2airishuman
Contributor
This sentence makes me believe that the motivation for this thread was your "ditchable weights" thread.
What you IMO forget here is the probability factor in your risk analysis. How many rec divers have died from a rapid ascent? Which other risks do an (average) rec diver face? How common are those?
2air's homework on causes of serious rec diving accidents
In order of decreasing probability
1a. Divers with previously existing medical problems who knowingly accepted the risk of diving with those problems or who started or continued diving without seeking a reasonable amount of medical advice: coronary artery disease, asthma, diabetes, copd
1b. Divers who despite being prudent regarding medical fitness for diving nonetheless suffered medical problems that caused an accident
2. Inexperienced divers who were never comfortable in the water in the first place who, despite being safely on the surface with a perfectly functioning scuba kit and snorkel, manged to drown and sink.
3. The standard diving accident (see below)
4. Misjudging local conditions of weather, current, tide, and depth vs. ability, leading to accidents while entering or leaving the water
5. Accidents during inherently high risk dives beyond usual recreational limits
6. Trauma, with a wide variety of causative agents
The Standard Diving Accident (tm)
Any combination of equipment failure, panic, entanglement, navigation problems, current, minor impact or trauma, poor gas planning, and/or buddy separation, resulting in a cascading loss of control over the dive and culminating in an OOA emergency.
How do you mitigate those risks? Are any of those risk mitigations mutually exclusive? (hint: some of them may well be)
Books have been written. I personally put great emphasis on:
1. Basic skills gained through instruction and experience and maintained through practice
2. A safety oriented mindset. Think, ask questions, mentally rehearse responses, go through the drills without equipment while you're sitting in a comfy chair.

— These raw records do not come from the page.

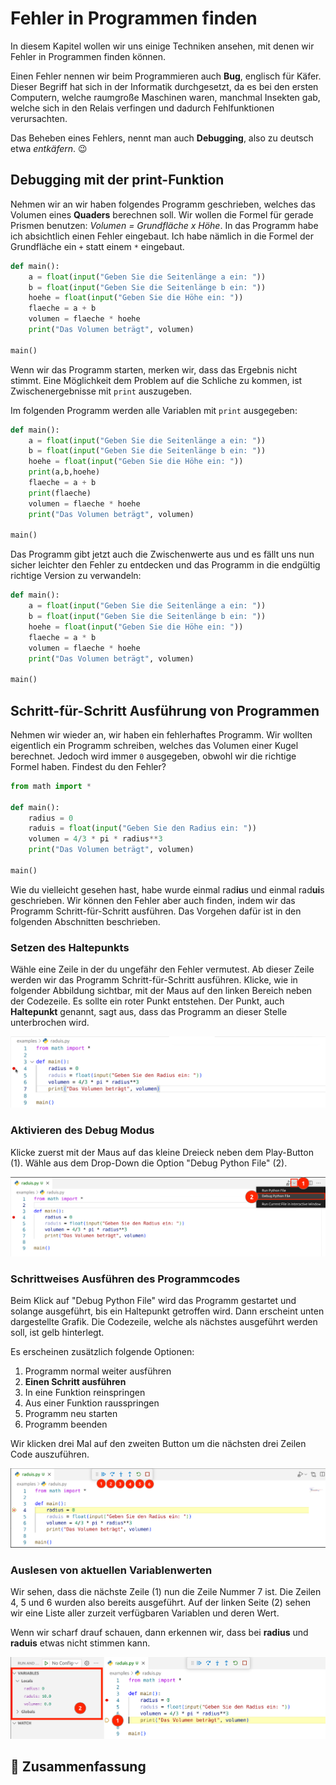 # Fehler in Programmen finden

In diesem Kapitel wollen wir uns einige Techniken ansehen,
mit denen wir Fehler in Programmen finden können.

Einen Fehler nennen wir beim Programmieren auch **Bug**, englisch für Käfer.
Dieser Begriff hat sich in der Informatik durchgesetzt, da es bei den ersten Computern,
welche raumgroße Maschinen waren, manchmal Insekten gab, welche sich in den Relais
verfingen und dadurch Fehlfunktionen verursachten.

Das Beheben eines Fehlers, nennt man auch **Debugging**, also zu deutsch etwa *entkäfern*. 😉

## Debugging mit der print-Funktion

Nehmen wir an wir haben folgendes Programm geschrieben,
welches das Volumen eines **Quaders** berechnen soll.
Wir wollen die Formel für gerade Prismen benutzen: *Volumen = Grundfläche x Höhe*.
In das Programm habe ich absichtlich einen Fehler eingebaut.
Ich habe nämlich in die Formel der Grundfläche ein `+` statt einem `*` eingebaut.

```python
def main():
    a = float(input("Geben Sie die Seitenlänge a ein: "))
    b = float(input("Geben Sie die Seitenlänge b ein: "))
    hoehe = float(input("Geben Sie die Höhe ein: "))
    flaeche = a + b
    volumen = flaeche * hoehe
    print("Das Volumen beträgt", volumen)

main()
```

Wenn wir das Programm starten, merken wir, dass das Ergebnis nicht stimmt.
Eine Möglichkeit dem Problem auf die Schliche zu kommen,
ist Zwischenergebnisse mit `print` auszugeben.

Im folgenden Programm werden alle Variablen mit `print` ausgegeben:
```python
def main():
    a = float(input("Geben Sie die Seitenlänge a ein: "))
    b = float(input("Geben Sie die Seitenlänge b ein: "))
    hoehe = float(input("Geben Sie die Höhe ein: "))
    print(a,b,hoehe)
    flaeche = a + b
    print(flaeche)
    volumen = flaeche * hoehe
    print("Das Volumen beträgt", volumen)

main()
```

Das Programm gibt jetzt auch die Zwischenwerte aus und
es fällt uns nun sicher leichter den Fehler zu entdecken und
das Programm in die endgültig richtige Version zu verwandeln:

```python
def main():
    a = float(input("Geben Sie die Seitenlänge a ein: "))
    b = float(input("Geben Sie die Seitenlänge b ein: "))
    hoehe = float(input("Geben Sie die Höhe ein: "))
    flaeche = a * b
    volumen = flaeche * hoehe
    print("Das Volumen beträgt", volumen)

main()
```

## Schritt-für-Schritt Ausführung von Programmen

Nehmen wir wieder an, wir haben ein fehlerhaftes Programm.
Wir wollten eigentlich ein Programm schreiben,
welches das Volumen einer Kugel berechnet.
Jedoch wird immer `0` ausgegeben, obwohl wir die richtige Formel haben.
Findest du den Fehler?

```python
from math import *

def main():
    radius = 0
    raduis = float(input("Geben Sie den Radius ein: "))
    volumen = 4/3 * pi * radius**3
    print("Das Volumen beträgt", volumen)

main()
```

Wie du vielleicht gesehen hast, habe wurde einmal rad**iu**s und einmal rad**ui**s geschrieben.
Wir können den Fehler aber auch finden, indem wir das Programm Schritt-für-Schritt ausführen.
Das Vorgehen dafür ist in den folgenden Abschnitten beschrieben.

### Setzen des Haltepunkts

Wähle eine Zeile in der du ungefähr den Fehler vermutest.
Ab dieser Zeile werden wir das Programm Schritt-für-Schritt ausführen.
Klicke, wie in folgender Abbildung sichtbar, mit der Maus auf den 
linken Bereich neben der Codezeile.
Es sollte ein roter Punkt entstehen.
Der Punkt, auch **Haltepunkt** genannt, sagt aus, dass das Programm
an dieser Stelle unterbrochen wird.

![Haltepunkt setzen](./images/debug.png)

### Aktivieren des Debug Modus

Klicke zuerst mit der Maus auf das kleine Dreieck neben dem Play-Button (1).
Wähle aus dem Drop-Down die Option "Debug Python File" (2).

![Debug Modus aktivieren und Programm starten](./images/start_debug.png)

### Schrittweises Ausführen des Programmcodes

Beim Klick auf "Debug Python File" wird das Programm gestartet 
und solange ausgeführt, bis ein Haltepunkt getroffen wird.
Dann erscheint unten dargestellte Grafik.
Die Codezeile, welche als nächstes ausgeführt werden soll,
ist gelb hinterlegt.

Es erscheinen zusätzlich folgende Optionen:

1. Programm normal weiter ausführen
1. **Einen Schritt ausführen**
1. In eine Funktion reinspringen
1. Aus einer Funktion rausspringen
1. Programm neu starten
1. Programm beenden

Wir klicken drei Mal auf den zweiten Button
um die nächsten drei Zeilen Code auszuführen.

![Schrittweises Ausführen von Programmcode](./images/debug_active.png)

### Auslesen von aktuellen Variablenwerten

Wir sehen, dass die nächste Zeile (1) nun die Zeile Nummer 7 ist.
Die Zeilen 4, 5 und 6 wurden also bereits ausgeführt.
Auf der linken Seite (2) sehen wir eine Liste aller zurzeit verfügbaren Variablen
und deren Wert.

Wenn wir scharf drauf schauen, dann erkennen wir, dass bei **radius** und **raduis** etwas 
nicht stimmen kann.

![Variablenwerte auslesen](./images/watches.png)

## 🧭 Zusammenfassung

3. Actually understanding dive theory
4. Using a consistent kit, to the extent feasible given the varying nature of the dives you perform.
5. Using well maintained kit that is fit for purpose and chosen to mitigate risk
6. Cultivating a presence that allows early recognition of hazards.
No-one is saying that you shouldn't think about gas planning on a rec dive. On the contrary, there are several very experienced instructors here who recommend even rec divers to consider gas planning. And of course a rec diver should "focus their mind on solving problems in a way that allows a deliberate ascent", but the big difference between rec and tec is that if S really HTF, the rec diver can ascend directly to the surface without getting bent, while a tec diver runs a pretty big risk of massive DCS if they choose to do so. The major risks faced by the two different types of divers are not the same.
The point of this thread, and this reason I started it, is the contention that some safety topics and approaches are too advanced for serious discussion and consideration by anyone except tech divers. I don't believe that's true. I believe that the risks Standard Diving Accident (tm) can be mitigated in many ways. If there are three things that contributed to an accident then maybe mitigating just one of them is enough to change the outcome. If someone runs OOA while dealing with entanglement maybe better gas planning would be the easiest way to have prevented the problem. Or maybe a better knife or more consistent equipment placement. If someone panics because of a freeflow, better training, better maintenance, or more redundancy, pick one. Better yet, address all three -- I look to the tech divers because they're on the cutting edge, safety wise, and maybe there is some broader wisdom in what they do.